Comme promis lors du dialogue national tenu les 26 et 27 février derniers à l'effet de trouver un consensus autour de la date de la présidentielle, le président sénégalais, Macky Sall, a soumis le 28 février dernier à l'adoption du Conseil des ministres, un projet de loi d'amnistie générale concernant des faits se rapportant aux manifestations politiques survenues entre 2021 et 2024.
Si l'esprit de « pacifier l'espace politique et de renforcer davantage notre cohésion nationale » est noble, il reste que ce projet de loi d'amnistie générale n'emporte pas l'adhésion de tous les Sénégalais.
A commencer par les acteurs de la société civile et les défenseurs des droits de l'Homme qui ne voudraient pas voir passer par pertes et profits, certains crimes économiques et de sang. Même au sein de la classe politique tous bords (opposition et majorité) confondus, ce projet de loi d'amnistie n'est pas vu d'un bon oeil par une bonne partie des acteurs qui l'ont, d'ores et déjà, rejeté.
C'est dire si en tenant au forceps son dialogue national qui a accouché des recommandations que l'on sait, Macky Sall a certes enregistré une victoire d'étape dans sa volonté de garder la main sur le processus électoral de bout en bout. Mais a-t-il pour autant gagné la partie ? Rien n'est moins sûr.
Tout porte à croire que Macky Sall croyait pouvoir ruser pour s'éterniser au pouvoir
Car, au-delà de la date du scrutin qui reste à être confirmée, il y a aussi la question de son maintien à la tête de l'Etat au-delà de la fin constitutionnelle de son mandat qui échoit le 2 avril prochain, à trancher. C'est dire si après avoir échoué à faire avaler à ses compatriotes la couleuvre des huit mois de prolongation indue de son mandat, le chef de l'Etat est à la manoeuvre, sans vouloir y paraître, pour rester aux commandes du pays jusqu'au passage de témoin à son successeur.

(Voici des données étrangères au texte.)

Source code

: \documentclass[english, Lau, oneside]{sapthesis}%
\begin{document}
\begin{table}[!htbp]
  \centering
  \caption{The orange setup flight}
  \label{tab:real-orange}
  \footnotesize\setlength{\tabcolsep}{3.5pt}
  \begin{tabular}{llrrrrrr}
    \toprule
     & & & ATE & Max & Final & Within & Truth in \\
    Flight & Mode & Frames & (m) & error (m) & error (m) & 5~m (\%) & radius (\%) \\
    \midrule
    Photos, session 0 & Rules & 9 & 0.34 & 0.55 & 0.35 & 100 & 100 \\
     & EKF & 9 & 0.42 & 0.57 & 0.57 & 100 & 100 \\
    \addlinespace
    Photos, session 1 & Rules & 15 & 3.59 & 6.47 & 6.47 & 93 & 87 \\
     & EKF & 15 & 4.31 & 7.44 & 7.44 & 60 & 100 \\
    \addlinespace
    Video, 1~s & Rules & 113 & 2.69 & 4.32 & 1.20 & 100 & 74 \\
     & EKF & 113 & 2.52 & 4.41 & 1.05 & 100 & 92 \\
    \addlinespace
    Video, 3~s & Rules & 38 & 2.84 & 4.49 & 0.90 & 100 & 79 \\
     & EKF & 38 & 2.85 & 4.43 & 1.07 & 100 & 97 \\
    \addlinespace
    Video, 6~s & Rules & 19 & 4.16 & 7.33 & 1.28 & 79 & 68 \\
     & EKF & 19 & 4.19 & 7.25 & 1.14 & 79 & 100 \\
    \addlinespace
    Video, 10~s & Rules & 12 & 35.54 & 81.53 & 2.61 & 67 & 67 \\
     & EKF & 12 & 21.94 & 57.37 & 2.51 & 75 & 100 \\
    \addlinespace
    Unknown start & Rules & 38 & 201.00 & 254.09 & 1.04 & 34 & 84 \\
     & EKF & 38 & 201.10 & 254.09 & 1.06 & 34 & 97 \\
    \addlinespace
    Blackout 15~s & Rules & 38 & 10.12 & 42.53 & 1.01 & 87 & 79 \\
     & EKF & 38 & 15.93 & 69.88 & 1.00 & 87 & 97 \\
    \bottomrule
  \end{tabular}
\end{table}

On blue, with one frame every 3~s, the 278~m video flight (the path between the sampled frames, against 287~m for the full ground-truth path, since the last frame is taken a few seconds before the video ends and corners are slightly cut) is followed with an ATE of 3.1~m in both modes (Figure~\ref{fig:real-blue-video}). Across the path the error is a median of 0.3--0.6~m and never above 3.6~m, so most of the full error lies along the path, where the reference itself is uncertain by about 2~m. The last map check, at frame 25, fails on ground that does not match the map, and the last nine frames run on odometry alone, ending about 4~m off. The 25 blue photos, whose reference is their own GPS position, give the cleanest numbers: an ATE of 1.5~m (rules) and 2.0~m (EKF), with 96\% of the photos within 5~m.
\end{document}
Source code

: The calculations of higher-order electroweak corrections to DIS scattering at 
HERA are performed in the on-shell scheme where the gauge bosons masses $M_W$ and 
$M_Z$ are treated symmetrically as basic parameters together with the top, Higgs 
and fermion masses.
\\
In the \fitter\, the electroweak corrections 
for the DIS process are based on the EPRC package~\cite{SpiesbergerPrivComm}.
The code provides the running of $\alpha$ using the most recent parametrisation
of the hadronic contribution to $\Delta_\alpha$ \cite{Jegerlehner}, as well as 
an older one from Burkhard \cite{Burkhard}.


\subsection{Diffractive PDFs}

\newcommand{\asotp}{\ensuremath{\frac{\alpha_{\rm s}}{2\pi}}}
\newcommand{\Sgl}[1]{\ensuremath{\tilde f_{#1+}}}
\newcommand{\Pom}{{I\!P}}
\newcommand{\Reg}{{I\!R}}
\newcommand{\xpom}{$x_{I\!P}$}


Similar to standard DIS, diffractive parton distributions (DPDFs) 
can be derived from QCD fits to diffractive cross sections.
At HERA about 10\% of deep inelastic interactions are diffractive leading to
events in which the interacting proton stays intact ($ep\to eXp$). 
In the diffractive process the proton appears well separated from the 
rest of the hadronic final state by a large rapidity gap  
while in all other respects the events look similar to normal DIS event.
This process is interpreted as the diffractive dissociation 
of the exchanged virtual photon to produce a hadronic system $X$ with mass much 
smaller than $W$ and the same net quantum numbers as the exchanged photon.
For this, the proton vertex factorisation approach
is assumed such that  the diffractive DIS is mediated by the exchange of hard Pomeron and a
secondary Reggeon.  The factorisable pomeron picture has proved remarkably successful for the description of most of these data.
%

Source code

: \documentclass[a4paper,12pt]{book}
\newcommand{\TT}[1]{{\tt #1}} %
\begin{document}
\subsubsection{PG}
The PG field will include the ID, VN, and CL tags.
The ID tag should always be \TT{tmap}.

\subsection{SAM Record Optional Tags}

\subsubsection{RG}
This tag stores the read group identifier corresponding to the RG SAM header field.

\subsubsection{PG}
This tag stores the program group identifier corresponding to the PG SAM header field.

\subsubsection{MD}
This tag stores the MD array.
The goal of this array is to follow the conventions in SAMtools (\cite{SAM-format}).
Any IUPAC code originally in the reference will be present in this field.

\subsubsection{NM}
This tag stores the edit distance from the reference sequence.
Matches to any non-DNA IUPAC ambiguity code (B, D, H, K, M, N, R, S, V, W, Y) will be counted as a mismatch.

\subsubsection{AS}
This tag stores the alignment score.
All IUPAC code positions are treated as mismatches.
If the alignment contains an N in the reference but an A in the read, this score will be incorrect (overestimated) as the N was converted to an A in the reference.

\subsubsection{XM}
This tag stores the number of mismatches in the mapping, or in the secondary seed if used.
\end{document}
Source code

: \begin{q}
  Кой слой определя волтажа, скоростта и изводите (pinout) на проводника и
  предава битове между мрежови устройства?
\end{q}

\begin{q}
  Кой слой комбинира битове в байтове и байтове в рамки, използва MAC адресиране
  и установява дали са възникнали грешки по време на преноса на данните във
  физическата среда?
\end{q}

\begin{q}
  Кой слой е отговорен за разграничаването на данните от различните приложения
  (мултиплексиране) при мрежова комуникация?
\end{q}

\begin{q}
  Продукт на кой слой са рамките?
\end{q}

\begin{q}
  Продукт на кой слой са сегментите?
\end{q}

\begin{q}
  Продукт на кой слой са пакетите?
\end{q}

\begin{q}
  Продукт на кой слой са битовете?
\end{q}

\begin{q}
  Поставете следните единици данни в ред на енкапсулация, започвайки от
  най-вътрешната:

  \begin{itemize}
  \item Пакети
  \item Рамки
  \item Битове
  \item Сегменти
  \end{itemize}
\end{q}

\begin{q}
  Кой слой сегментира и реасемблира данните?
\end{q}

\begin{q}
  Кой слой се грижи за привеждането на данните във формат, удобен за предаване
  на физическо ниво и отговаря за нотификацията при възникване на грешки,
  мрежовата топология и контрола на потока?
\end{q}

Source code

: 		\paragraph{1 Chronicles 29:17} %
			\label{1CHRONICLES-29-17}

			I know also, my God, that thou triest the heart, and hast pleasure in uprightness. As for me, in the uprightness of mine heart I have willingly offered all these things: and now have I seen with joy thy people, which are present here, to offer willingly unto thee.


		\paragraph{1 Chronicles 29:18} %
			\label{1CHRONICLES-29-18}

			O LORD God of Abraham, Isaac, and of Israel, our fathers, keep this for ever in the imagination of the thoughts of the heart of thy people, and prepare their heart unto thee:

C'est dire jusqu'où il est prêt à aller dans la ruse, pour parvenir à ses fins.
Dès lors, on comprend pourquoi il tient à cette loi d'amnistie générale dont on se demande si elle ne vise pas aussi à couvrir ses arrières. Toujours est-il que si le but est de favoriser le repêchage de certains candidats recalés à des fins inavouées, il faut craindre que cela ne contribue à biaiser le jeu électoral et à raviver les tensions. C'est pourquoi l'on peut se demander si la procédure va prospérer devant le Conseil constitutionnel qui, soit dit en passant, a été saisi par des candidats qualifiés qui demandent ni plus ni moins le respect strict de la Constitution.
Autant dire qu'à quelques encablures de la fin de son règne, le président Macky Sall semble plus que jamais engagé dans une course contre la montre aux allures de jeu d'échecs avec ses compatriotes pour arrondir les angles de sa sortie de scène. Mais en abattant ses cartes les unes après les autres, le successeur d'Abdoulaye Wade se dévoile chaque jour un peu plus dans sa volonté de rester le maitre du jeu jusqu'au bout.
Une fébrilité du locataire du palais de la République, qui en dit long sur son impréparation à l'après-pouvoir. Comment peut-il en être autrement quand, en douze ans de règne, on ne lui a connu aucun dauphin capable d'assurer la continuité de son parti à la tête de l'Etat ?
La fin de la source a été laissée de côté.